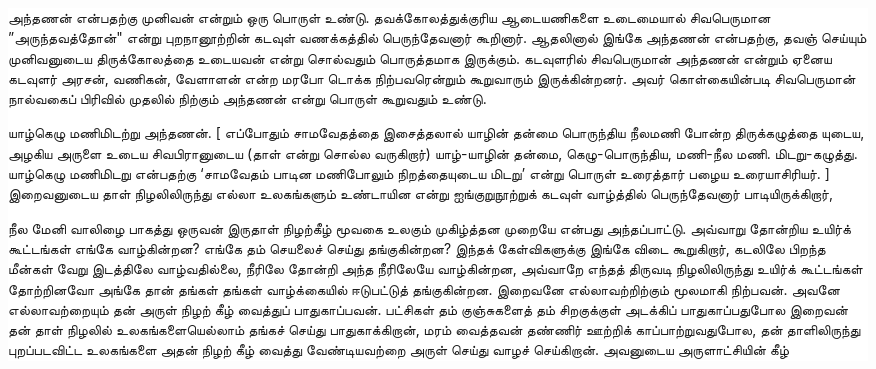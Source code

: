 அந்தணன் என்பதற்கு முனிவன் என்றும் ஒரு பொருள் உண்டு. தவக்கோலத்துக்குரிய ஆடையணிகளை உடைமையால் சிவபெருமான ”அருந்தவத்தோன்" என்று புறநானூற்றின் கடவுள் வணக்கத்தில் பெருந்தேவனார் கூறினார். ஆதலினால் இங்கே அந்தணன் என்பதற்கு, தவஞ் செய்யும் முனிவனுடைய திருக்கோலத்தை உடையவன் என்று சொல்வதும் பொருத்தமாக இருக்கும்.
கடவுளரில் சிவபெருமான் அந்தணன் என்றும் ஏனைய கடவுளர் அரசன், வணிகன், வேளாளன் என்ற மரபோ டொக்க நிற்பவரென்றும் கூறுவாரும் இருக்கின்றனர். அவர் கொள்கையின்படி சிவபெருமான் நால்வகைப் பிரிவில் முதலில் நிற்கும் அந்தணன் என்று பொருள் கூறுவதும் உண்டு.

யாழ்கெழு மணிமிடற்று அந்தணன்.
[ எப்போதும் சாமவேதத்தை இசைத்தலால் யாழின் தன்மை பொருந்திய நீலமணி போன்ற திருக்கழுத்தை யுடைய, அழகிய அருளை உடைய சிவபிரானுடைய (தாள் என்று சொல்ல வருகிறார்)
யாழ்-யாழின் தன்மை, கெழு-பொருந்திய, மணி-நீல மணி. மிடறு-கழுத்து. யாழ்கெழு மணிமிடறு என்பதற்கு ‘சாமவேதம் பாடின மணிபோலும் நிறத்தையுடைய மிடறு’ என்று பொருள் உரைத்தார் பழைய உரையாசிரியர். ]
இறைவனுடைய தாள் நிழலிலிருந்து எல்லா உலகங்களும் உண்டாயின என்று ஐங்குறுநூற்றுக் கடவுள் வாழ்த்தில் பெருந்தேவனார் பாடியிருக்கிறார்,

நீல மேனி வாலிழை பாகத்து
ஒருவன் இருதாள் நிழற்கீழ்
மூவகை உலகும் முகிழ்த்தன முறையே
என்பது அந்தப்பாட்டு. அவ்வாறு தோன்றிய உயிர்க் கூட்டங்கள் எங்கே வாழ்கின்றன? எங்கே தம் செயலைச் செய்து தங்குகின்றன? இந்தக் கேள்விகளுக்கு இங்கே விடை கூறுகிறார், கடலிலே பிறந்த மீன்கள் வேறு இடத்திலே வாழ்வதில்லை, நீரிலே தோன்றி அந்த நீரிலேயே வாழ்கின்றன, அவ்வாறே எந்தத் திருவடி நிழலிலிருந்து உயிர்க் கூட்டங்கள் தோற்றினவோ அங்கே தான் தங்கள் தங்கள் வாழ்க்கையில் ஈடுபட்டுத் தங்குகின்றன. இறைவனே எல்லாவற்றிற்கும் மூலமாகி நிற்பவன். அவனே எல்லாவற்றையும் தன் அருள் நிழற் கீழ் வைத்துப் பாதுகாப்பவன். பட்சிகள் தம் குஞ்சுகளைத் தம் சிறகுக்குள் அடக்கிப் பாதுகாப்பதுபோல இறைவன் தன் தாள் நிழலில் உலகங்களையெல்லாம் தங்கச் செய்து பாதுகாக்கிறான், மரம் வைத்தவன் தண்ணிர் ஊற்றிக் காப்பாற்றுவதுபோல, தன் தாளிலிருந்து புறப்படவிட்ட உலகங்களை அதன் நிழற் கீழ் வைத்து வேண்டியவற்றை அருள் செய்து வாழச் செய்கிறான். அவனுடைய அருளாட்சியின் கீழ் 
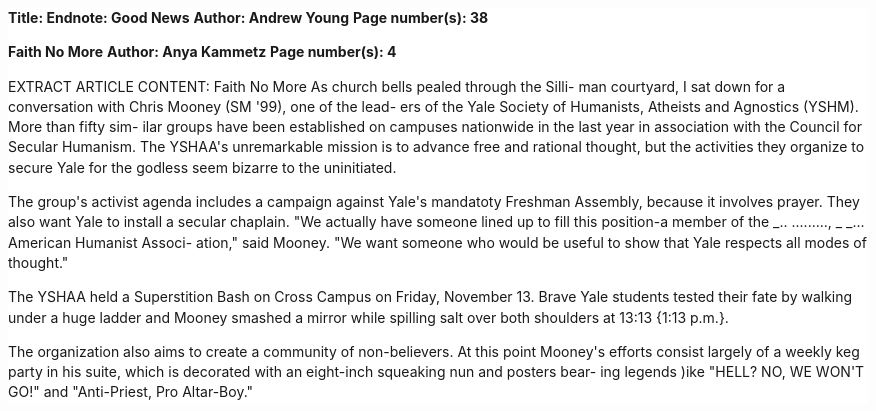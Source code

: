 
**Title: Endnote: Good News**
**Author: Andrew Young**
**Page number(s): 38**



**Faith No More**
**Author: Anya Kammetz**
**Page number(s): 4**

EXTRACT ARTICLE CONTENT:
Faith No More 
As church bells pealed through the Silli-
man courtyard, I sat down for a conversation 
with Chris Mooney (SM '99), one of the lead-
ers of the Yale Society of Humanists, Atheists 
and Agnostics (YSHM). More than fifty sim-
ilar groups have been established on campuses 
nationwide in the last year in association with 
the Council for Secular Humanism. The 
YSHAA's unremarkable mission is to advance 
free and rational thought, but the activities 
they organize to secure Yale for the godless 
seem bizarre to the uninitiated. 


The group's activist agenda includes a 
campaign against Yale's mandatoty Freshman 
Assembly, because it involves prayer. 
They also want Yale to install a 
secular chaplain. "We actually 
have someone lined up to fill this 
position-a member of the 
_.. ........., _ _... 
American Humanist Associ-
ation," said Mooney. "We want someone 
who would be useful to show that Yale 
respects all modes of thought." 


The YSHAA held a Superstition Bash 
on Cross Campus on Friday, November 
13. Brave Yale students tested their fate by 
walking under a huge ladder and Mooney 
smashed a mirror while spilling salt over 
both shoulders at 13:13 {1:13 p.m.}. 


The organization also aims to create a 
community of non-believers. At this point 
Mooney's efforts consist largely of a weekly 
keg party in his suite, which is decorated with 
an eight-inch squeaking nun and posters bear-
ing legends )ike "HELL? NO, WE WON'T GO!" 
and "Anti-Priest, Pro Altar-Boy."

→ Work request
Only the lines from the start of the records to the one containing "மூவகை உலகும் முகிழ்த்தன முறையே" should be repeated, exactly and with both ends kept; drop any pictures.

→ Solution to this task
Source code

: அந்தணன் என்பதற்கு முனிவன் என்றும் ஒரு பொருள் உண்டு. தவக்கோலத்துக்குரிய ஆடையணிகளை உடைமையால் சிவபெருமான ”அருந்தவத்தோன்" என்று புறநானூற்றின் கடவுள் வணக்கத்தில் பெருந்தேவனார் கூறினார். ஆதலினால் இங்கே அந்தணன் என்பதற்கு, தவஞ் செய்யும் முனிவனுடைய திருக்கோலத்தை உடையவன் என்று சொல்வதும் பொருத்தமாக இருக்கும்.
கடவுளரில் சிவபெருமான் அந்தணன் என்றும் ஏனைய கடவுளர் அரசன், வணிகன், வேளாளன் என்ற மரபோ டொக்க நிற்பவரென்றும் கூறுவாரும் இருக்கின்றனர். அவர் கொள்கையின்படி சிவபெருமான் நால்வகைப் பிரிவில் முதலில் நிற்கும் அந்தணன் என்று பொருள் கூறுவதும் உண்டு.

யாழ்கெழு மணிமிடற்று அந்தணன்.
[ எப்போதும் சாமவேதத்தை இசைத்தலால் யாழின் தன்மை பொருந்திய நீலமணி போன்ற திருக்கழுத்தை யுடைய, அழகிய அருளை உடைய சிவபிரானுடைய (தாள் என்று சொல்ல வருகிறார்)
யாழ்-யாழின் தன்மை, கெழு-பொருந்திய, மணி-நீல மணி. மிடறு-கழுத்து. யாழ்கெழு மணிமிடறு என்பதற்கு ‘சாமவேதம் பாடின மணிபோலும் நிறத்தையுடைய மிடறு’ என்று பொருள் உரைத்தார் பழைய உரையாசிரியர். ]
இறைவனுடைய தாள் நிழலிலிருந்து எல்லா உலகங்களும் உண்டாயின என்று ஐங்குறுநூற்றுக் கடவுள் வாழ்த்தில் பெருந்தேவனார் பாடியிருக்கிறார்,

நீல மேனி வாலிழை பாகத்து
ஒருவன் இருதாள் நிழற்கீழ்
மூவகை உலகும் முகிழ்த்தன முறையே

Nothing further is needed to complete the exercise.